Psst … there’s a new Little House website out there. The national tour of “Little House on the Prairie: The Musical” begins next fall and it’s got a companion web site. Check this space as content is added to the musical’s website. Right now it’s sparse and temporary, but enter your email address and they’ll send you updates.
Dad Doesn’t Always Know Everything
November 18, 2008Now that I have a son, I think about the Little House books from the male point of view more and more. Every once in a while, I even think about asking the Man of the Place to read them. But I don’t, because I know he’d do it. And I know he doesn’t have the time. But I do have a little internal chuckle thinking of him reading about Laura and Almanzo’s courtship or Ma’s delaine.
So I was tickled to read this post by a guy reading Little Town on the Prairie to his kids. Oh no, it’s time for Mary to go to college? What does he know about making clothes? As his kids found out, not all that much.
The Long Winter Knows Narrative Arc
November 16, 2008The imminent recession seems to have brought out the Little House reader in all of us. Especially readers of The Long Winter.
First Lizzie Skurnick dedicates a Fine Lines column to The Long Winter and its parallels to today’s financial atmosphere.
Now here’s the latest, an essay from the Globe and Mail. It’s a finely crafted piece on appreciating the narrative arc in The Long Winter — arguably the only book in the series with a genuine plot — and lamenting the media advising us on how best to exist in this financial landscape before we’re truly mired in the worst of it.
Plus there’s cool stuff about dollhouses.
This Just In — 2010 Conference In The Works!
November 11, 2008Amy Mattson Lauters, editor/author of The Rediscovered Writings of Rose Wilder Lane, Literary Journalist, reports that Minnesota State University, Mankato, her academic home, has agreed to host a summer 2010 conference dedicated to Laura Ingalls Wilder and Rose Wilder Lane.
Specific dates have yet to be finalized. MSU is located in Mankato, Minn., just an hour and a half from Walnut Grove, Minn., site of On the Banks of Plum Creek, and three and half hours from De Smet, S.D., site of the final five Little House books. It’s an hour southeast of Minneapolis, and the regional shopping and commerce hub for south central Minnesota.
Planning for the conference rests in the hands of fans and volunteers, some of whom are meeting for a “Laurapalooza” event in July 2009 in De Smet.

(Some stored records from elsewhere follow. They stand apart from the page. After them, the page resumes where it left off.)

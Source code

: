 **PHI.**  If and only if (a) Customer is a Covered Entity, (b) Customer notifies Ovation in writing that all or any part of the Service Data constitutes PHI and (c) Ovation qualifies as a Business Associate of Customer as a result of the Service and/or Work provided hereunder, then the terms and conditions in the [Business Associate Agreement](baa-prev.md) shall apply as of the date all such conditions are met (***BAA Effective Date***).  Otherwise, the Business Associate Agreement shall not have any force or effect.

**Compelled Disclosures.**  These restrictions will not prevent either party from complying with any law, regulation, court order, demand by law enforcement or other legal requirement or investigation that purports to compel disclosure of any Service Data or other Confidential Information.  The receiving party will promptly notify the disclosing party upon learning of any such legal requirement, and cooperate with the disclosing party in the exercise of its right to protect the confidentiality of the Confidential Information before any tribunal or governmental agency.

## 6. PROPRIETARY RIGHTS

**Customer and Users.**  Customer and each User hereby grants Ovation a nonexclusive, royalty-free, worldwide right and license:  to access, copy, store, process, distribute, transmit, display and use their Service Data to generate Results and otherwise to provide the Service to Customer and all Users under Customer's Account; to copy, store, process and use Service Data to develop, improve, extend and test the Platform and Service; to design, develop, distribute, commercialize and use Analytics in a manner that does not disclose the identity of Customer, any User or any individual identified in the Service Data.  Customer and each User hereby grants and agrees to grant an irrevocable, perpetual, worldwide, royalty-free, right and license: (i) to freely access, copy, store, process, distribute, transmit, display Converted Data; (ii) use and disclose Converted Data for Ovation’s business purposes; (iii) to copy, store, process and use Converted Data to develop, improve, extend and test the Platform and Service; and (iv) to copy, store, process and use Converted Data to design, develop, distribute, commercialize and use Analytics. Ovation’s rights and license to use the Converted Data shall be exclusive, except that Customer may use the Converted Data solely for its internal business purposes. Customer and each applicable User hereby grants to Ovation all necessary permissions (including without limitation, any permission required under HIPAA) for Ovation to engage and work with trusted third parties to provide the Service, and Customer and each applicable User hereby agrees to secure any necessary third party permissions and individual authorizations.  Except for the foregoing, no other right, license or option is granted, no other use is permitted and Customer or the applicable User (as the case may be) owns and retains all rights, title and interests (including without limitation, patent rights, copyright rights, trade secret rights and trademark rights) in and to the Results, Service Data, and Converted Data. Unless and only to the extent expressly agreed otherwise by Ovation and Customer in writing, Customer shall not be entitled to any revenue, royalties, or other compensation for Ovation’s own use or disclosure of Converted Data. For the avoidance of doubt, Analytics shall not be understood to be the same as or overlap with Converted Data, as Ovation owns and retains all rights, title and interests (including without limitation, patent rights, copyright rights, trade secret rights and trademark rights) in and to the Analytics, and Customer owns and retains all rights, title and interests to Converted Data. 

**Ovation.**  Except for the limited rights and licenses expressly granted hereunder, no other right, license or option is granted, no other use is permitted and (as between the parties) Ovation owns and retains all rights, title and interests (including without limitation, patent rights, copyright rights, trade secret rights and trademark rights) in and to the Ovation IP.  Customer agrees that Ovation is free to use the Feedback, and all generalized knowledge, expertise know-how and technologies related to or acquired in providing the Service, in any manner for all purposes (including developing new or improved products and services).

“I’m really excited that my university and my department, Mass Communications, was willing and able to provide space for our summer 2010 meeting,” Lauters said. “Hopefully, this means we can have a large, fan-and-academic meeting that will be fun and fruitful for everyone who participates.”
I Want This Glass Box
November 10, 2008Last issue of the Homesteader mentioned a new glass box with Laura Ingalls Wilder’s image for sale in Ingalls Homestead’s gift shop. Book Hunter’s Holiday picked one up. Click on the loink for a detailed look at this gorgeous Little House trinket.
Have any of you bought one yet? It’s first on my shopping list when I’m in De Smet next summer.
Laura’s Connection to a California Library
November 6, 2008The blog at the Pomona Public Library’s Children’s Room has a blog, and today’s post is how it came to be named after Laura Ingalls Wilder.
“Little House” TV Show Too Successful For Children
November 5, 2008Apparently the economy has hit Finland harshly enough to affect Little House. The series was released on DVD, but Universal Pictures’ marketing division in Finland declined to pay the extra money it takes to get it viewed and properly rated. Why? After a decade-plus run, there are just too darn many episodes to pay someone to watch and rate appropriately. Thus the default: suitable only for adults.
Tour the Little House Sites Online at Frontier Girl
November 3, 2008For over a decade Rebecca over at Frontier Girl has done a fabulous job of furthering the reach of Laura Ingalls Wilder. I don’t always catch the latest Little House events happening all over the country, but she never misses them. If she’s not in your GoogleReader or your bookmarks, she should be.
Her latest projects are easily clickable video tours of Independence and Rocky Ridge and De Smet. It’s the next best thing to being there!